A ceramic capacitor is a fixed value capacitor in which ceramic material acts as the dielectric. It is constructed of two or more alternating layers of ceramic and a metal layer acting as the electrodes. The composition of the ceramic material defines the electrical behavior and therefore applications. Ceramic capacitors, especially the multilayer style (MLCC), are the most produced and used capacitors in electronic equipment that incorporate approximately one trillion (1012) pieces per year. Ceramic capacitors of special shapes and styles are used as capacitors for RFI/EMI suppression, as feed-through capacitors and in larger dimensions as power capacitors for transmitters. Ceramic capacitors are divided into two application classes: Class 1 ceramic capacitors offer high stability and low losses for resonant circuit applications. Class 2 ceramic capacitors offer high volumetric efficiency for buffer, by-pass, and coupling applications.

 

Temperature stability is of great importance for the preparation of multilayer ceramic capacitors in electronic products application.

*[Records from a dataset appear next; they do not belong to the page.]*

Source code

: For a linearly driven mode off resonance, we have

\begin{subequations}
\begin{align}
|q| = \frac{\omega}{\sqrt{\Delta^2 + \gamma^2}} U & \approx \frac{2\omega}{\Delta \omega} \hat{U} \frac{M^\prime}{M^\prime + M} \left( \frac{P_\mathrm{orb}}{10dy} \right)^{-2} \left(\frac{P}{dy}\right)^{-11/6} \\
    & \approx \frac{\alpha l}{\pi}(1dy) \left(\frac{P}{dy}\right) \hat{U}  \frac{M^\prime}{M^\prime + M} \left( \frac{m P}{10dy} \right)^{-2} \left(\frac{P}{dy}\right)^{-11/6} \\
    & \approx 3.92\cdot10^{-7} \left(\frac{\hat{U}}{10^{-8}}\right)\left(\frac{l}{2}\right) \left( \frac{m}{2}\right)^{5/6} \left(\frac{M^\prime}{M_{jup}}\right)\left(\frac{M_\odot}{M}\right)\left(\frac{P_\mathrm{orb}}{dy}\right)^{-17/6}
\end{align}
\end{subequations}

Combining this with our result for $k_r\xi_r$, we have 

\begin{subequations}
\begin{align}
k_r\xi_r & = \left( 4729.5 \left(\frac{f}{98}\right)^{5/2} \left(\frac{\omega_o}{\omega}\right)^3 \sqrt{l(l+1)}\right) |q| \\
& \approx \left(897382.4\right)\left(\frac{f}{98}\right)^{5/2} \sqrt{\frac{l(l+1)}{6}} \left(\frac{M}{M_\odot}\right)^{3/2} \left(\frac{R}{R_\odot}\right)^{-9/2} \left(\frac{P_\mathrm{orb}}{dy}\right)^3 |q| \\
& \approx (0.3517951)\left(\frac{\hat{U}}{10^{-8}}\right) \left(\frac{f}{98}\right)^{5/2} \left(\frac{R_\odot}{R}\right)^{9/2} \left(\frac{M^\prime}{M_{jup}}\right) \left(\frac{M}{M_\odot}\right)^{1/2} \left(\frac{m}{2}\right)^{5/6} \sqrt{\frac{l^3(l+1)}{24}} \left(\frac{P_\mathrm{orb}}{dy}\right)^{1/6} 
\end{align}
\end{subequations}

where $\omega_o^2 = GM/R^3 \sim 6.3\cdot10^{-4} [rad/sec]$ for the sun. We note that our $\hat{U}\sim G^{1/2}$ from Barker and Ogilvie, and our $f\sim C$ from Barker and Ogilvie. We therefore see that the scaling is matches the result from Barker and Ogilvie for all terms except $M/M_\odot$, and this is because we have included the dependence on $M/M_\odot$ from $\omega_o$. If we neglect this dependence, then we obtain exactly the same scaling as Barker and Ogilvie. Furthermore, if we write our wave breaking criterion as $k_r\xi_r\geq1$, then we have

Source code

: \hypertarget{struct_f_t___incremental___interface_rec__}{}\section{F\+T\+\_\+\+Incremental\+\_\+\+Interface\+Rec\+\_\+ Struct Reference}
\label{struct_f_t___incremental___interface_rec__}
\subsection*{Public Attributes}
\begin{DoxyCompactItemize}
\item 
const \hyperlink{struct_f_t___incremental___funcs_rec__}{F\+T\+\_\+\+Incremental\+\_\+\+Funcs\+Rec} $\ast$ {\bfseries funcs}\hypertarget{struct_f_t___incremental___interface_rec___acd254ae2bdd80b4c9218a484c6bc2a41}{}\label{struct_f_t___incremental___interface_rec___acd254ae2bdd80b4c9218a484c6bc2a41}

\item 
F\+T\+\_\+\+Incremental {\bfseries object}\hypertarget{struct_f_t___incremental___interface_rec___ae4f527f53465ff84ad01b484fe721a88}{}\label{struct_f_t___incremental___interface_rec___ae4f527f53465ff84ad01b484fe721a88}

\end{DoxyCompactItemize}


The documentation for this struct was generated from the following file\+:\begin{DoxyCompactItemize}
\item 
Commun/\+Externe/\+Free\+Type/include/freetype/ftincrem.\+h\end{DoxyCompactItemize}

Two or more than two of the polyhydric compounds having opposite temperature coefficient and dielectric constant (τ ε) are mixed to produce a solid solution with small temperature coefficient and dielectric constant, this method is frequently used to realize the temperature stability of the materials; or, such as capacitor for BaTiO₃, mixed dopant is dispersed in the ceramic body to produce ferroelectric - paraelectric phase transition near room temperature and the relatively stable material has been obtained. Currently, BaTiO3 compound fits X7R standard, its dielectric constant does not exceed ± 15% in the temperature range of -55 ℃ ~125 ℃ compared to the change rate of dielectric constant at room temperature, the dielectric loss tan σ is less than 0.02 at 1MHz. However, if PbTiO₃ (Tc = 4950C) is not doped, the maximum operating temperature does not exceed 130 ℃.

 

Miniaturized drives and speed of the computer transfer more focus into the high-temperature resistant parts, the capacitor must be able to work at 150℃ or even 200℃ in the future. However, the application of PbTiO₃-BaTiO₃ composite multilayer ceramic capacitor is not desirable, the first reason is 1¾ toxicity, the second one is that easy to decompose in low oxygen partial pressure, and Ni metal electrode will form into low melting point alloy with it. The same problem also appears in BiTiO₃ doped by Bi₂O₃ base solid solution. The ideal new materials require the phase transition temperature is between -50 ℃ ~250 ℃, without PbO or Bi₂O₃ , containing relatively common and inexpensive raw materials.

 

Recently, domestic and foreign researchers found that a number of Tantalates with tungsten bronze structure having high dielectric constant (> 100) and low dielectric loss, is expected to be the dielectric materials with temperature stability being used in multilayer ceramic capacitors. The ceramic dielectric constant ε r  is between 127~175, dielectric loss tan σ is less than 0.009 at 1MHz, the dielectric constant and temperature coefficient τ ε is between -7¾~-2500ppm / ℃. But the dielectric constant and temperature coefficient of these tantalates with tungsten bronze structure are too large, the dielectric constant is too low, thus the practical applications are limited.